TONIA BOTTOMS: While financial services has done a good job of approaching gender diversity issues, we still have a lot of work to do on ethnic diversity issues.
Some of these relate to representation — being able to see yourself as having an opportunity.
What exactly is the “work” that you say needs to be done?
As an industry, we really need to do a better job of explaining [the opportunities] to people who might be interested: talent that’s already in the industry, people coming out of school looking for opportunity.
There are many different ways you can work in financial services.
Is this largely a matter of consciousness raising?
Raising consciousness helps the industry lay out the framing for why we think financial services should be attracting more diversity and why it’s important.
It all goes back to increasing representation so there are active examples of diverse leaders in different places.
We need to have that because financial services serves a broad population. It’s really important that our industry reflects the community that we serve and that people see choice and opportunity for growth.
What are the barriers to entry?
There [can be] barriers that relate to the ability to have access to training or access to the technology that supports the training.
There are steps that we can take as an industry that might go that extra mile and not just say, “We need people working [in it].”

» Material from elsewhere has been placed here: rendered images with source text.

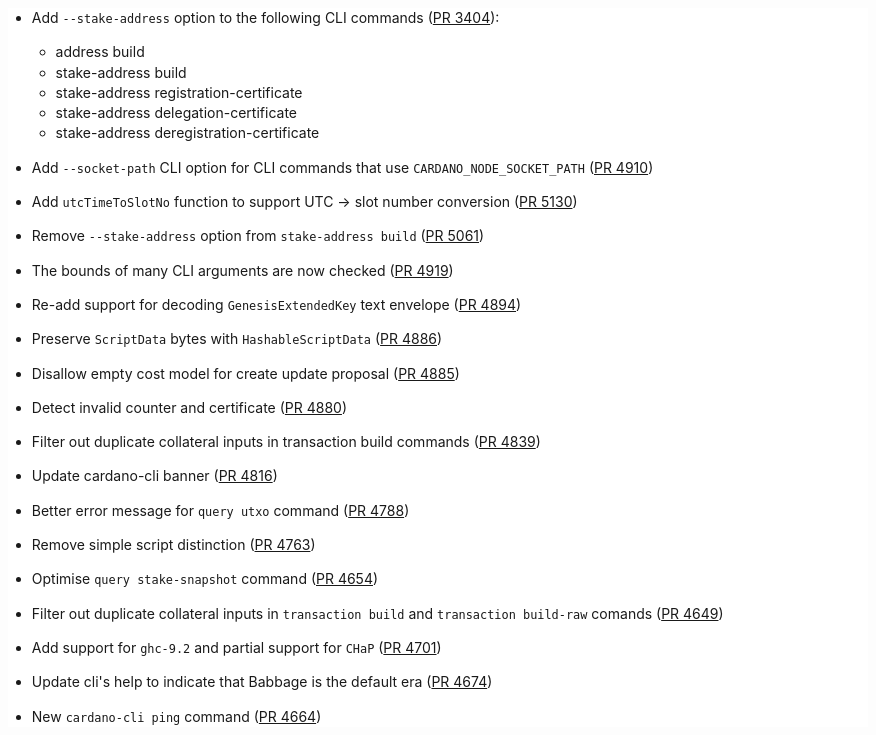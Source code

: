 - Add `--stake-address` option to the following CLI commands ([PR 3404](https://github.com/input-output-hk/cardano-node/pull/3404)):
  - address build
  - stake-address build
  - stake-address registration-certificate
  - stake-address delegation-certificate
  - stake-address deregistration-certificate

- Add `--socket-path` CLI option for CLI commands that use `CARDANO_NODE_SOCKET_PATH` ([PR 4910](https://github.com/input-output-hk/cardano-node/pull/4910))

- Add `utcTimeToSlotNo` function to support UTC -> slot number conversion ([PR 5130](https://github.com/input-output-hk/cardano-node/pull/5130))

- Remove `--stake-address` option from `stake-address build`
  ([PR 5061](https://github.com/input-output-hk/cardano-node/pull/5061))

- The bounds of many CLI arguments are now checked
  ([PR 4919](https://github.com/input-output-hk/cardano-node/pull/4919))

- Re-add support for decoding `GenesisExtendedKey` text envelope
  ([PR 4894](https://github.com/input-output-hk/cardano-node/pull/4894))

- Preserve `ScriptData` bytes with `HashableScriptData`
  ([PR 4886](https://github.com/input-output-hk/cardano-node/pull/4886))

- Disallow empty cost model for create update proposal
  ([PR 4885](https://github.com/input-output-hk/cardano-node/pull/4885))

- Detect invalid counter and certificate
  ([PR 4880](https://github.com/input-output-hk/cardano-node/pull/4880))

- Filter out duplicate collateral inputs in transaction build commands
  ([PR 4839](https://github.com/input-output-hk/cardano-node/pull/4839))

- Update cardano-cli banner
  ([PR 4816](https://github.com/input-output-hk/cardano-node/pull/4816))

- Better error message for `query utxo` command
  ([PR 4788](https://github.com/input-output-hk/cardano-node/pull/4788))

- Remove simple script distinction
  ([PR 4763](https://github.com/input-output-hk/cardano-node/pull/4763))

- Optimise `query stake-snapshot` command
  ([PR 4654](https://github.com/input-output-hk/cardano-node/pull/4754))

- Filter out duplicate collateral inputs in `transaction build` and `transaction build-raw` comands
  ([PR 4649](https://github.com/input-output-hk/cardano-node/pull/4749))

- Add support for `ghc-9.2` and partial support for `CHaP`
  ([PR 4701](https://github.com/input-output-hk/cardano-node/pull/4701))

- Update cli's help to indicate that Babbage is the default era
  ([PR 4674](https://github.com/input-output-hk/cardano-node/pull/4674))

- New `cardano-cli ping` command
  ([PR 4664](https://github.com/input-output-hk/cardano-node/pull/4664))
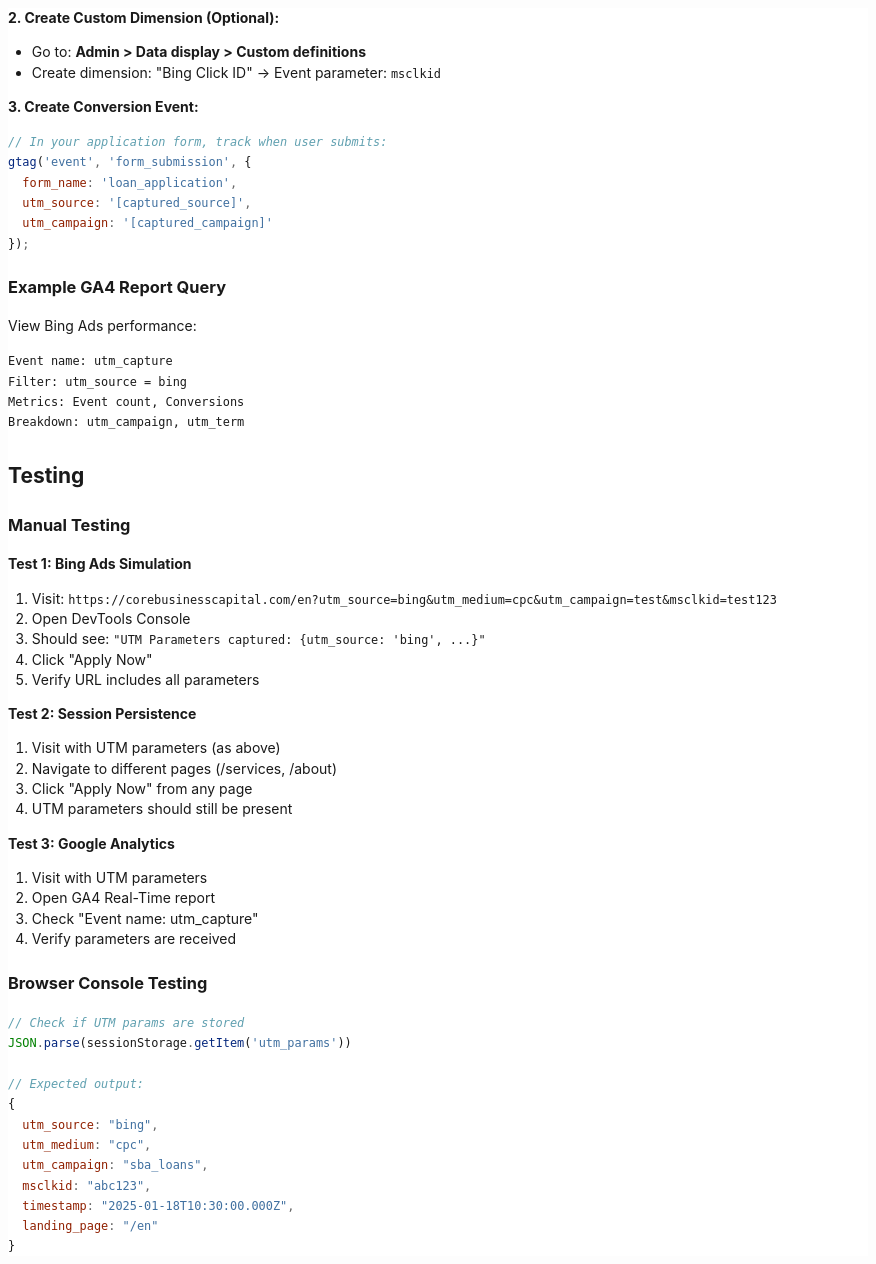 **2. Create Custom Dimension (Optional):**
- Go to: **Admin > Data display > Custom definitions**
- Create dimension: "Bing Click ID" → Event parameter: `msclkid`

**3. Create Conversion Event:**
```javascript
// In your application form, track when user submits:
gtag('event', 'form_submission', {
  form_name: 'loan_application',
  utm_source: '[captured_source]',
  utm_campaign: '[captured_campaign]'
});
```

### Example GA4 Report Query
View Bing Ads performance:
```
Event name: utm_capture
Filter: utm_source = bing
Metrics: Event count, Conversions
Breakdown: utm_campaign, utm_term
```

## Testing

### Manual Testing

**Test 1: Bing Ads Simulation**
1. Visit: `https://corebusinesscapital.com/en?utm_source=bing&utm_medium=cpc&utm_campaign=test&msclkid=test123`
2. Open DevTools Console
3. Should see: `"UTM Parameters captured: {utm_source: 'bing', ...}"`
4. Click "Apply Now"
5. Verify URL includes all parameters

**Test 2: Session Persistence**
1. Visit with UTM parameters (as above)
2. Navigate to different pages (/services, /about)
3. Click "Apply Now" from any page
4. UTM parameters should still be present

**Test 3: Google Analytics**
1. Visit with UTM parameters
2. Open GA4 Real-Time report
3. Check "Event name: utm_capture"
4. Verify parameters are received

### Browser Console Testing
```javascript
// Check if UTM params are stored
JSON.parse(sessionStorage.getItem('utm_params'))

// Expected output:
{
  utm_source: "bing",
  utm_medium: "cpc",
  utm_campaign: "sba_loans",
  msclkid: "abc123",
  timestamp: "2025-01-18T10:30:00.000Z",
  landing_page: "/en"
}
```
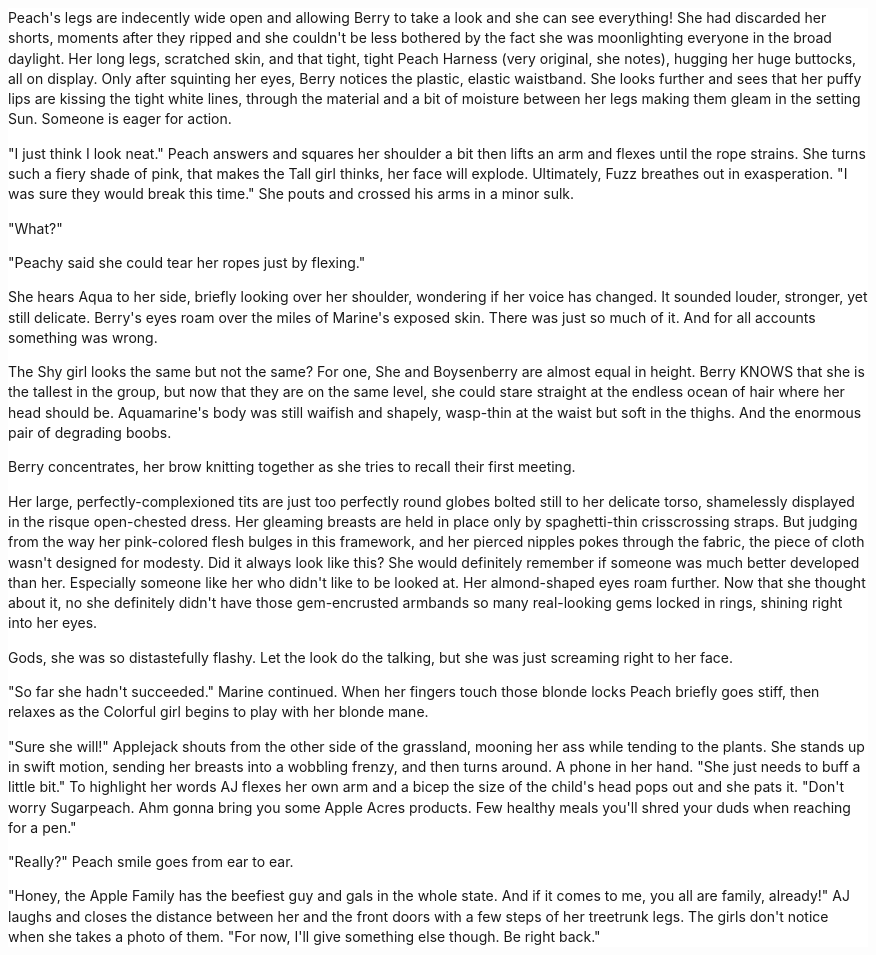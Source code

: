 Peach's legs are indecently wide open and allowing Berry to take a look and she can see everything! She had discarded her shorts, moments after they ripped and she couldn't be less bothered by the fact she was moonlighting everyone in the broad daylight. Her long legs, scratched skin, and that tight, tight Peach Harness (very original, she notes), hugging her huge buttocks, all on display. Only after squinting her eyes, Berry notices the plastic, elastic waistband. She looks further and sees that her puffy lips are kissing the tight white lines, through the material and a bit of moisture between her legs making them gleam in the setting Sun. Someone is eager for action.

"I just think I look neat." Peach answers and squares her shoulder a bit then lifts an arm and flexes until the rope strains. She turns such a fiery shade of pink, that makes the Tall girl thinks, her face will explode. Ultimately, Fuzz breathes out in exasperation. "I was sure they would break this time." She pouts and crossed his arms in a minor sulk.

"What?"

"Peachy said she could tear her ropes just by flexing."

She hears Aqua to her side, briefly looking over her shoulder, wondering if her voice has changed. It sounded louder, stronger, yet still delicate. Berry's eyes roam over the miles of Marine's exposed skin. There was just so much of it. And for all accounts something was wrong.

The Shy girl looks the same but not the same? For one, She and Boysenberry are almost equal in height. Berry KNOWS that she is the tallest in the group, but now that they are on the same level, she could stare straight at the endless ocean of hair where her head should be. Aquamarine's body was still waifish and shapely, wasp-thin at the waist but soft in the thighs. And the enormous pair of degrading boobs.

Berry concentrates, her brow knitting together as she tries to recall their first meeting.

Her large, perfectly-complexioned tits are just too perfectly round globes bolted still to her delicate torso, shamelessly displayed in the risque open-chested dress. Her gleaming breasts are held in place only by spaghetti-thin crisscrossing straps. But judging from the way her pink-colored flesh bulges in this framework, and her pierced nipples pokes through the fabric, the piece of cloth wasn't designed for modesty. Did it always look like this? She would definitely remember if someone was much better developed than her. Especially someone like her who didn't like to be looked at. Her almond-shaped eyes roam further. Now that she thought about it, no she definitely didn't have those gem-encrusted armbands so many real-looking gems locked in rings, shining right into her eyes.

Gods, she was so distastefully flashy. Let the look do the talking, but she was just screaming right to her face.

"So far she hadn't succeeded." Marine continued. When her fingers touch those blonde locks Peach briefly goes stiff, then relaxes as the Colorful girl begins to play with her blonde mane.

"Sure she will!" Applejack shouts from the other side of the grassland, mooning her ass while tending to the plants. She stands up in swift motion, sending her breasts into a wobbling frenzy, and then turns around. A phone in her hand. "She just needs to buff a little bit." To highlight her words AJ flexes her own arm and a bicep the size of the child's head pops out and she pats it. "Don't worry Sugarpeach. Ahm gonna bring you some Apple Acres products. Few healthy meals you'll shred your duds when reaching for a pen."

"Really?" Peach smile goes from ear to ear.

"Honey, the Apple Family has the beefiest guy and gals in the whole state. And if it comes to me, you all are family, already!" AJ laughs and closes the distance between her and the front doors with a few steps of her treetrunk legs. The girls don't notice when she takes a photo of them. "For now, I'll give something else though. Be right back."
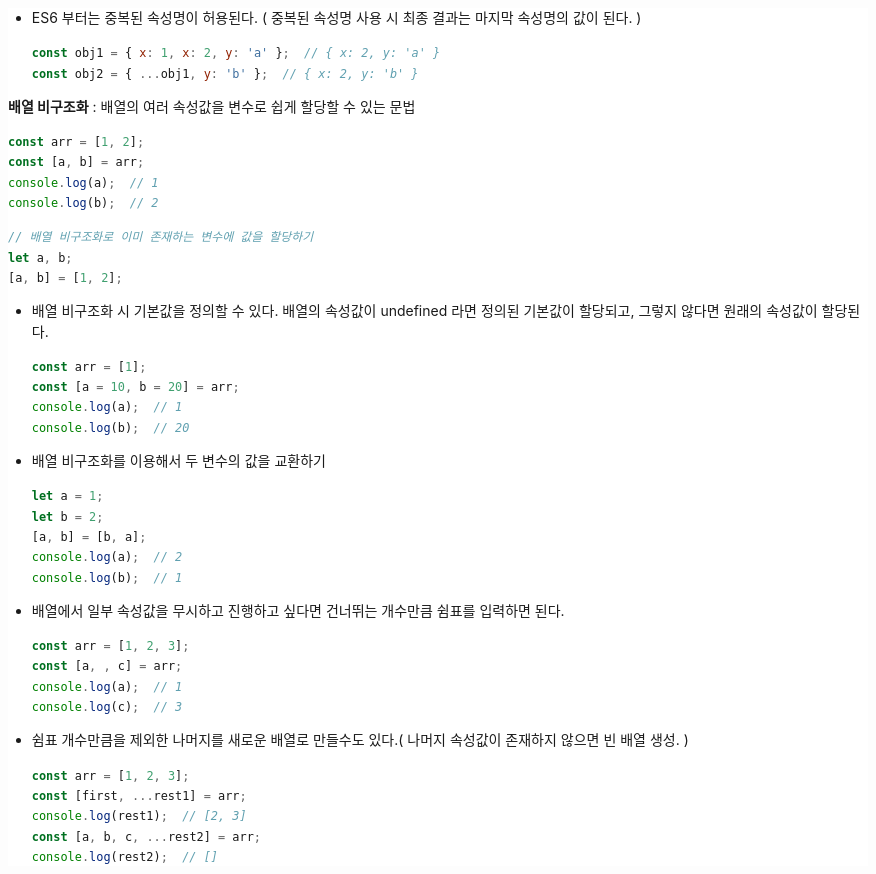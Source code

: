 - ES6 부터는 중복된 속성명이 허용된다. ( 중복된 속성명 사용 시 최종 결과는 마지막 속성명의 값이 된다. )

  ```jsx
  const obj1 = { x: 1, x: 2, y: 'a' };  // { x: 2, y: 'a' }
  const obj2 = { ...obj1, y: 'b' };  // { x: 2, y: 'b' }
  ```

  

**배열 비구조화** : 배열의 여러 속성값을 변수로 쉽게 할당할 수 있는 문법 

```jsx
const arr = [1, 2];
const [a, b] = arr;
console.log(a);  // 1
console.log(b);  // 2
```

```jsx
// 배열 비구조화로 이미 존재하는 변수에 값을 할당하기 
let a, b; 
[a, b] = [1, 2]; 
```

- 배열 비구조화 시 기본값을 정의할 수 있다. 배열의 속성값이 undefined 라면 정의된 기본값이 할당되고, 그렇지 않다면 원래의 속성값이 할당된다. 

  ```jsx
  const arr = [1];
  const [a = 10, b = 20] = arr;
  console.log(a);  // 1
  console.log(b);  // 20
  ```

- 배열 비구조화를 이용해서 두 변수의 값을 교환하기 

  ```jsx
  let a = 1;
  let b = 2;
  [a, b] = [b, a];
  console.log(a);  // 2
  console.log(b);  // 1
  ```

- 배열에서 일부 속성값을 무시하고 진행하고 싶다면 건너뛰는 개수만큼 쉼표를 입력하면 된다. 

  ```jsx
  const arr = [1, 2, 3];
  const [a, , c] = arr;
  console.log(a);  // 1
  console.log(c);  // 3
  ```

- 쉼표 개수만큼을 제외한 나머지를 새로운 배열로 만들수도 있다.( 나머지 속성값이 존재하지 않으면 빈 배열 생성. )

  ```jsx
  const arr = [1, 2, 3];
  const [first, ...rest1] = arr;
  console.log(rest1);  // [2, 3]
  const [a, b, c, ...rest2] = arr;
  console.log(rest2);  // []
  ```
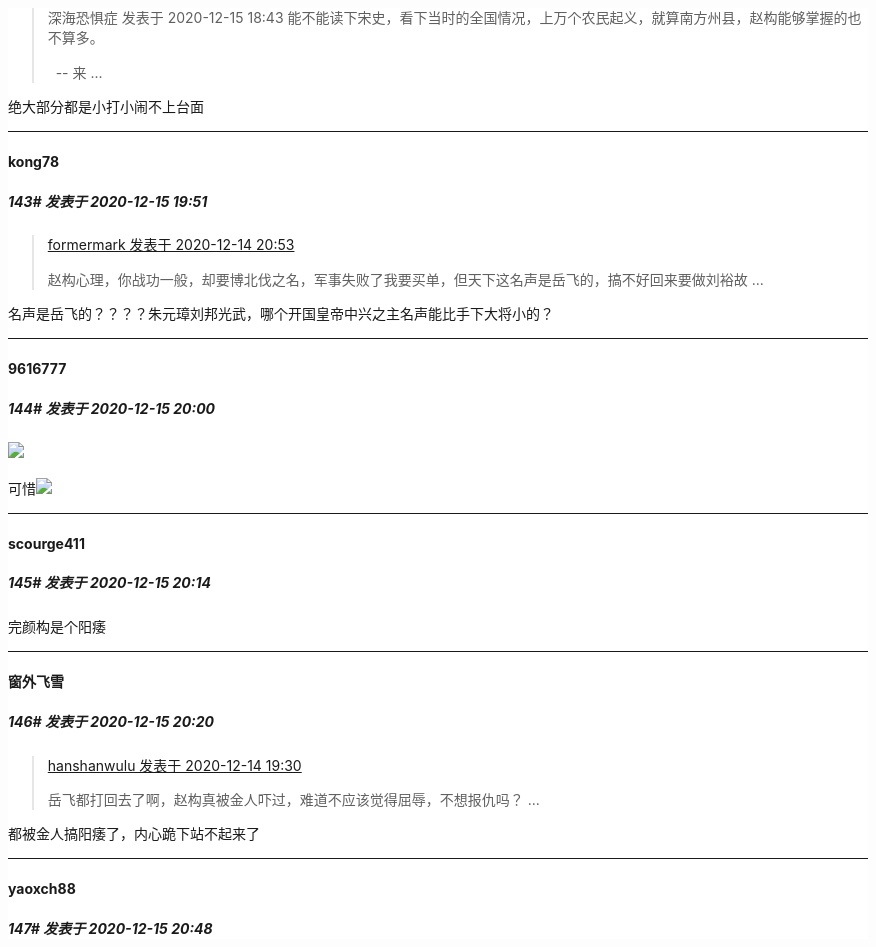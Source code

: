 
<blockquote>深海恐惧症 发表于 2020-12-15 18:43
能不能读下宋史，看下当时的全国情况，上万个农民起义，就算南方州县，赵构能够掌握的也不算多。


  -- 来 ...</blockquote>
绝大部分都是小打小闹不上台面


-----

####  kong78  
##### 143#       发表于 2020-12-15 19:51


<blockquote><a href="httphttps://bbs.saraba1st.com/2b/forum.php?mod=redirect&amp;goto=findpost&amp;pid=49720974&amp;ptid=1977587" target="_blank">formermark 发表于 2020-12-14 20:53</a>

赵构心理，你战功一般，却要博北伐之名，军事失败了我要买单，但天下这名声是岳飞的，搞不好回来要做刘裕故 ...</blockquote>
名声是岳飞的？？？？朱元璋刘邦光武，哪个开国皇帝中兴之主名声能比手下大将小的？


-----

####  9616777  
##### 144#       发表于 2020-12-15 20:00


<img src="https://static.saraba1st.com/image/smiley/face2017/067.png" referrerpolicy="no-referrer">

可惜<img src="https://static.saraba1st.com/image/smiley/face2017/135.png" referrerpolicy="no-referrer">


-----

####  scourge411  
##### 145#       发表于 2020-12-15 20:14


完颜构是个阳痿


-----

####  窗外飞雪  
##### 146#       发表于 2020-12-15 20:20


<blockquote><a href="httphttps://bbs.saraba1st.com/2b/forum.php?mod=redirect&amp;goto=findpost&amp;pid=49720025&amp;ptid=1977587" target="_blank">hanshanwulu 发表于 2020-12-14 19:30</a>

岳飞都打回去了啊，赵构真被金人吓过，难道不应该觉得屈辱，不想报仇吗？ ...</blockquote>
都被金人搞阳痿了，内心跪下站不起来了


-----

####  yaoxch88  
##### 147#       发表于 2020-12-15 20:48
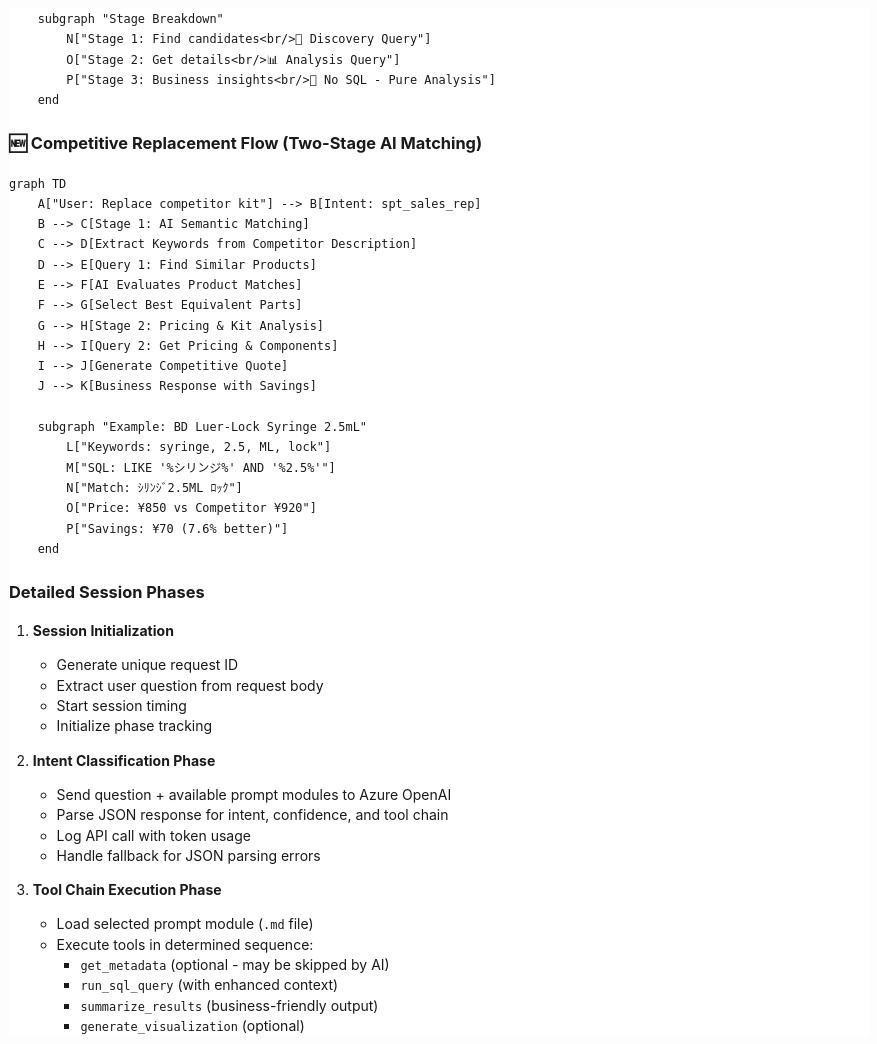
 ```mermaid
    subgraph "Stage Breakdown"
        N["Stage 1: Find candidates<br/>🎯 Discovery Query"]
        O["Stage 2: Get details<br/>📊 Analysis Query"] 
        P["Stage 3: Business insights<br/>🧠 No SQL - Pure Analysis"]
    end
```

### 🆕 Competitive Replacement Flow (Two-Stage AI Matching)
```mermaid
graph TD
    A["User: Replace competitor kit"] --> B[Intent: spt_sales_rep]
    B --> C[Stage 1: AI Semantic Matching]
    C --> D[Extract Keywords from Competitor Description]
    D --> E[Query 1: Find Similar Products]
    E --> F[AI Evaluates Product Matches]
    F --> G[Select Best Equivalent Parts]
    G --> H[Stage 2: Pricing & Kit Analysis]
    H --> I[Query 2: Get Pricing & Components]
    I --> J[Generate Competitive Quote]
    J --> K[Business Response with Savings]
    
    subgraph "Example: BD Luer-Lock Syringe 2.5mL"
        L["Keywords: syringe, 2.5, ML, lock"] 
        M["SQL: LIKE '%シリンジ%' AND '%2.5%'"]
        N["Match: ｼﾘﾝｼﾞ2.5ML ﾛｯｸ"]
        O["Price: ¥850 vs Competitor ¥920"]
        P["Savings: ¥70 (7.6% better)"]
    end
```

### Detailed Session Phases

1. **Session Initialization**
   - Generate unique request ID
   - Extract user question from request body
   - Start session timing
   - Initialize phase tracking

2. **Intent Classification Phase**
   - Send question + available prompt modules to Azure OpenAI
   - Parse JSON response for intent, confidence, and tool chain
   - Log API call with token usage
   - Handle fallback for JSON parsing errors

3. **Tool Chain Execution Phase**
   - Load selected prompt module (`.md` file)
   - Execute tools in determined sequence:
     - `get_metadata` (optional - may be skipped by AI)
     - `run_sql_query` (with enhanced context)
     - `summarize_results` (business-friendly output)
     - `generate_visualization` (optional)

We need to figure out how to support more people who can move forward and have access [including] being able to attend school or take a class.
But why aren’t racially diverse people more attracted to working in financial services? Do they think the industry has a bad reputation because of gender discrimination and sexual harassment lawsuits or the “Wolf of Wall Street” movie, or TV series that depict bad apples in financial services?
Certainly having awareness about the broad scope of the industry [implies] great opportunity. [Financial services] is not necessarily what you see in a movie or on a television show.
Awareness is key. And having diverse individuals — Black, Latinx, Asian, women, LGBTQ — who have representation, people who look like [potential candidates], is a huge component.
The representation of someone who looks like you is literally the embodiment of possibility.
Why do you think more women aren’t attracted to working in financial services?
There are some factors that intersect: Women have a lot of obligations in the home, to family and in the community.
But that’s not the only issue. It’s important to see women as leaders in more prominent roles in financial services.
What else is needed to raise the proportion of women in the industry?
A huge piece is how companies [establish] a culture that creates opportunity for everyone and where people of [a variety of] needs can thrive.
How do you do that with flexibility? In the pandemic, when everyone was, kind of, forced to be at home, we saw how we could be productive and how that environment offered flexibility and balance for [both] men and women.
Part of your job is as BNY Mellon’s Pershing diversity and inclusion advocate. How do you advocate as the voice for this both within the firm and externally?
I’m able to influence with my presence. I have the ability to advocate from the perspective of being engaged in leading and engaged in dialogue about how we’re going to approach initiatives and strategies.